If you want, contact me via PM and I will show you quickly via a scheduled zoom session what i am talking about.

From what you say:

I need nodeJS to do the dynamic scrapping. aka headless browser technique

I dont understand the ajax calls paragraph. LOL

It's alright. I will try to read up and learn on nodeJS and try out the link you have sent!! Really helpful for me and i appreciate it...
Tho, i have another curious question. Since i am able to extra the data via defining the IP and port number. Can't i just read it directly via code into the IP and port number?
Sorry, if im unclear or confusing. Im thinking in a i2c Protocol style. where i just identify which data i want and separate it.

davidktw · Oct 5, 2020

emo_121 said:
From what you say:

I need nodeJS to do the dynamic scrapping. aka headless browser technique

I dont understand the ajax calls paragraph. LOL

It's alright. I will try to read up and learn on nodeJS and try out the link you have sent!! Really helpful for me and i appreciate it...
Tho, i have another curious question. Since i am able to extra the data via defining the IP and port number. Can't i just read it directly via code into the IP and port number?
Sorry, if im unclear or confusing. Im thinking in a i2c Protocol style. where i just identify which data i want and separate it.

it is not node.js, node.js is just one of the many possible the web driver binding language to drive the browsers.

Take selenium for example, you can use Java selenium web driver to drive other browsers rig firefox, safari, chrome, IE, etc There are also other languages binding such as Python, Ruby, C#

You can read up more from https://www.softwaretestingmaterial.com/selenium-webdriver-architecture/

AJax calls are in short for Asynchronous Javascript and XML. This technique allows the browser to fire off asynchronous web requests to servers which gives the similarity of background web requests that doesn’t by default refresh the webpage. This is the fundamental technique that has been around for many years which makes vibrant client dynamic webpages, otherwise every action on the webpage like clicking a button, or clicking on a hyperlink will need to totally refresh the webpage. You should go read up more.

When i say you can focus on AJAX to do what you want to do is simply means you don’t actually need to parse the entire webpage just to get the data you need. Normally web applications are designed to make extensive use of ajax to perform what we call remote procedure calls or in short RPC. When you click a button, one possible design is to react to this button click event and call a javascript function. this function will create an ajax web request and fire to the server. the server will return some data. Often this data is either in JSON or XML or HTML or could be plain text too. Using this data, the function will then update the data in the webpage, hence you get the illusion of webpage not refreshing but the html table data get refreshed. This is what we called rich client application.

I am suggesting that you monitor the web requests made in the browser, identify which one of the ajax calls are returning the data set that populate the table. Hence instead of rendering the webpage, simple mimic the ajax requests to the server which will return you the data, parse the data and get what you really wanted.

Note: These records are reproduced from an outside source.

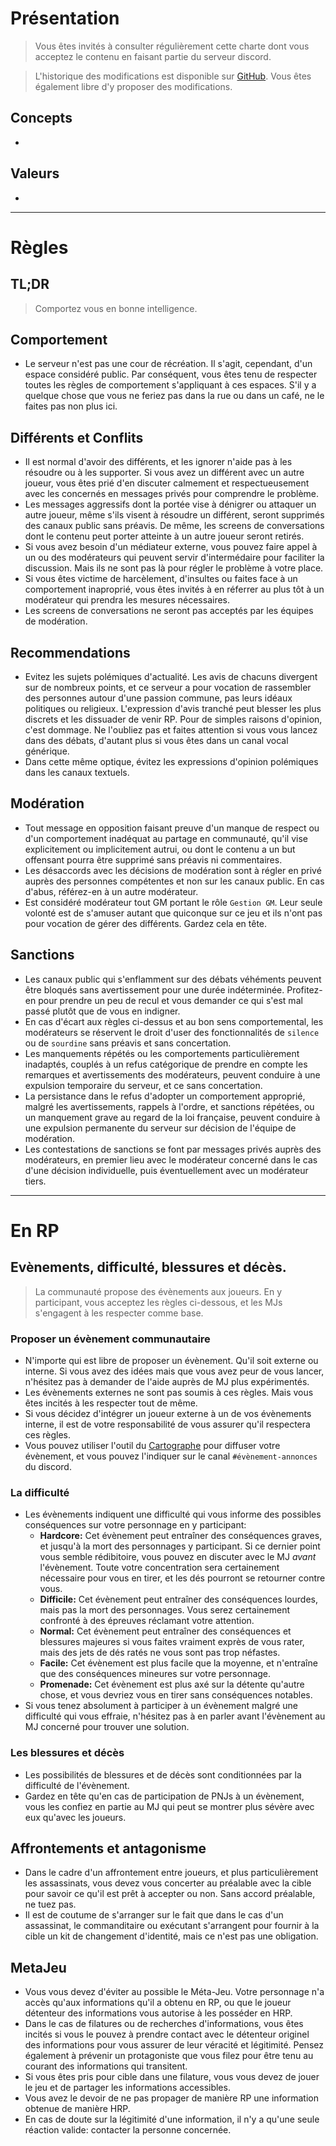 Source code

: # Présentation

> Vous êtes invités à consulter régulièrement cette charte dont vous acceptez le contenu en faisant partie du serveur discord.

> L'historique des modifications est disponible sur [GitHub](https://github.com/GW2RP/chart/commits/master/CHARTE.md). Vous êtes également libre d'y proposer des modifications.

## Concepts
- 

## Valeurs
- 

--- 

# Règles

## TL;DR
> Comportez vous en bonne intelligence.

## Comportement
- Le serveur n'est pas une cour de récréation. Il s'agit, cependant, d'un espace considéré public. Par conséquent, vous êtes tenu de respecter toutes les règles de comportement s'appliquant à ces espaces. S'il y a quelque chose que vous ne feriez pas dans la rue ou dans un café, ne le faites pas non plus ici.

## Différents et Conflits
- Il est normal d'avoir des différents, et les ignorer n'aide pas à les résoudre ou à les supporter. Si vous avez un différent avec un autre joueur, vous êtes prié d'en discuter calmement et respectueusement avec les concernés en messages privés pour comprendre le problème.
- Les messages aggressifs dont la portée vise à dénigrer ou attaquer un autre joueur, même s'ils visent à résoudre un différent, seront supprimés des canaux public sans préavis. De même, les screens de conversations dont le contenu peut porter atteinte à un autre joueur seront retirés.
- Si vous avez besoin d'un médiateur externe, vous pouvez faire appel à un ou des modérateurs qui peuvent servir d'intermédaire pour faciliter la discussion. Mais ils ne sont pas là pour régler le problème à votre place.
- Si vous êtes victime de harcèlement, d'insultes ou faites face à un comportement inaproprié, vous êtes invités à en réferrer au plus tôt à un modérateur qui prendra les mesures nécessaires.
- Les screens de conversations ne seront pas acceptés par les équipes de modération.

## Recommendations
- Evitez les sujets polémiques d'actualité. Les avis de chacuns divergent sur de nombreux points, et ce serveur a pour vocation de rassembler des personnes autour d'une passion commune, pas leurs idéaux politiques ou religieux. L'expression d'avis tranché peut blesser les plus discrets et les dissuader de venir RP. Pour de simples raisons d'opinion, c'est dommage. Ne l'oubliez pas et faites attention si vous vous lancez dans des débats, d'autant plus si vous êtes dans un canal vocal générique.
- Dans cette même optique, évitez les expressions d'opinion polémiques dans les canaux textuels.

## Modération
- Tout message en opposition faisant preuve d'un manque de respect ou d'un comportement inadéquat au partage en communauté, qu'il vise explicitement ou implicitement autrui, ou dont le contenu a un but offensant pourra être supprimé sans préavis ni commentaires.
- Les désaccords avec les décisions de modération sont à régler en privé auprès des personnes compétentes et non sur les canaux public. En cas d'abus, référez-en à un autre modérateur.
- Est considéré modérateur tout GM portant le rôle `Gestion GM`. Leur seule volonté est de s'amuser autant que quiconque sur ce jeu et ils n'ont pas pour vocation de gérer des différents. Gardez cela en tête.

## Sanctions
- Les canaux public qui s'enflamment sur des débats véhéments peuvent être bloqués sans avertissement pour une durée indéterminée. Profitez-en pour prendre un peu de recul et vous demander ce qui s'est mal passé plutôt que de vous en indigner.
- En cas d'écart aux règles ci-dessus et au bon sens comportemental, les modérateurs se réservent le droit d'user des fonctionnalités de `silence` ou de `sourdine` sans préavis et sans concertation.
- Les manquements répétés ou les comportements particulièrement inadaptés, couplés à un refus catégorique de prendre en compte les remarques et avertissements des modérateurs, peuvent conduire à une expulsion temporaire du serveur, et ce sans concertation.
- La persistance dans le refus d'adopter un comportement approprié, malgré les avertissements, rappels à l'ordre, et sanctions répétées, ou un manquement grave au regard de la loi française, peuvent conduire à une expulsion permanente du serveur sur décision de l'équipe de modération.
- Les contestations de sanctions se font par messages privés auprès des modérateurs, en premier lieu avec le modérateur concerné dans le cas d'une décision individuelle, puis éventuellement avec un modérateur tiers.

---

# En RP

## Evènements, difficulté, blessures et décès.
> La communauté propose des évènements aux joueurs. En y participant, vous acceptez les règles ci-dessous, et les MJs s'engagent à les respecter comme base.  

### Proposer un évènement communautaire
- N'importe qui est libre de proposer un évènement. Qu'il soit externe ou interne. Si vous avez des idées mais que vous avez peur de vous lancer, n'hésitez pas à demander de l'aide auprès de MJ plus expérimentés.
- Les évènements externes ne sont pas soumis à ces règles. Mais vous êtes incités à les respecter tout de même.
- Si vous décidez d'intégrer un joueur externe à un de vos évènements interne, il est de votre responsabilité de vous assurer qu'il respectera ces règles.
- Vous pouvez utiliser l'outil du [Cartographe](https://gw2rp-tools.ovh/) pour diffuser votre évènement, et vous pouvez l'indiquer sur le canal `#évènement-annonces` du discord.

### La difficulté
- Les évènements indiquent une difficulté qui vous informe des possibles conséquences sur votre personnage en y participant:
  - **Hardcore:** Cet évènement peut entraîner des conséquences graves, et jusqu'à la mort des personnages y participant. Si ce dernier point vous semble rédibitoire, vous pouvez en discuter avec le MJ *avant* l'évènement. Toute votre concentration sera certainement nécessaire pour vous en tirer, et les dés pourront se retourner contre vous.
  - **Difficile:** Cet évènement peut entraîner des conséquences lourdes, mais pas la mort des personnages. Vous serez certainement confronté à des épreuves réclamant votre attention.
  - **Normal:** Cet évènement peut entraîner des conséquences et blessures majeures si vous faites vraiment exprès de vous rater, mais des jets de dés ratés ne vous sont pas trop néfastes.
  - **Facile:** Cet évènement est plus facile que la moyenne, et n'entraîne que des conséquences mineures sur votre personnage.
  - **Promenade:** Cet évènement est plus axé sur la détente qu'autre chose, et vous devriez vous en tirer sans conséquences notables.
- Si vous tenez absolument à participer à un évènement malgré une difficulté qui vous effraie, n'hésitez pas à en parler avant l'évènement au MJ concerné pour trouver une solution.

### Les blessures et décès
- Les possibilités de blessures et de décès sont conditionnées par la difficulté de l'évènement. 
- Gardez en tête qu'en cas de participation de PNJs à un évènement, vous les confiez en partie au MJ qui peut se montrer plus sévère avec eux qu'avec les joueurs.

## Affrontements et antagonisme
- Dans le cadre d'un affrontement entre joueurs, et plus particulièrement les assassinats, vous devez vous concerter au préalable avec la cible pour savoir ce qu'il est prêt à accepter ou non. Sans accord préalable, ne tuez pas.
- Il est de coutume de s'arranger sur le fait que dans le cas d'un assassinat, le commanditaire ou exécutant s'arrangent pour fournir à la cible un kit de changement d'identité, mais ce n'est pas une obligation.

## MetaJeu
- Vous vous devez d'éviter au possible le Méta-Jeu. Votre personnage n'a accès qu'aux informations qu'il a obtenu en RP, ou que le joueur détenteur des informations vous autorise à les posséder en HRP.
- Dans le cas de filatures ou de recherches d'informations, vous êtes incités si vous le pouvez à prendre contact avec le détenteur originel des informations pour vous assurer de leur véracité et légitimité. Pensez également à prévenir un protagoniste que vous filez pour être tenu au courant des informations qui transitent.
- Si vous êtes pris pour cible dans une filature, vous vous devez de jouer le jeu et de partager les informations accessibles.
- Vous avez le devoir de ne pas propager de manière RP une information obtenue de manière HRP.
- En cas de doute sur la légitimité d'une information, il n'y a qu'une seule réaction valide: contacter la personne concernée.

I don’t understand your “curious” question, please elaborate.

emo_121 · Oct 5, 2020

davidktw said:
it is not node.js, node.js is just one of the many possible the web driver binding language to drive the browsers.

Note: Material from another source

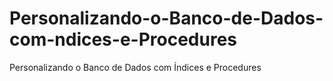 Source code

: # Personalizando-o-Banco-de-Dados-com-ndices-e-Procedures
Personalizando o Banco de Dados com Índices e Procedures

Take selenium for example, you can use Java selenium web driver to drive other browsers rig firefox, safari, chrome, IE, etc There are also other languages binding such as Python, Ruby, C#

You can read up more from https://www.softwaretestingmaterial.com/selenium-webdriver-architecture/

AJax calls are in short for Asynchronous Javascript and XML. This technique allows the browser to fire off asynchronous web requests to servers which gives the similarity of background web requests that doesn’t by default refresh the webpage. This is the fundamental technique that has been around for many years which makes vibrant client dynamic webpages, otherwise every action on the webpage like clicking a button, or clicking on a hyperlink will need to totally refresh the webpage. You should go read up more.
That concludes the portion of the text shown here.